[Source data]
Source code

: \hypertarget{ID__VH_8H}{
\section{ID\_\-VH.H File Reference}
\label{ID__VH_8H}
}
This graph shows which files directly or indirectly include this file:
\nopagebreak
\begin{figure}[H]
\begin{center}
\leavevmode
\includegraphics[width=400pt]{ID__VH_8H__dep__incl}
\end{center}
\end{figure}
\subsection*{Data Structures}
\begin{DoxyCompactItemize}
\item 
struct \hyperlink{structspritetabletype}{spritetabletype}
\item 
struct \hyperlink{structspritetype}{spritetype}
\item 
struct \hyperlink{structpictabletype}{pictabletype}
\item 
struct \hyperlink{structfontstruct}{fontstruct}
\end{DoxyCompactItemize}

EXERCISE INSTRUCTIONS. Search the data for "begin". Copy every line that has it.

PROBLEM SOLUTION.
\begin{figure}[H]
\begin{center}
\begin{DoxyCompactItemize}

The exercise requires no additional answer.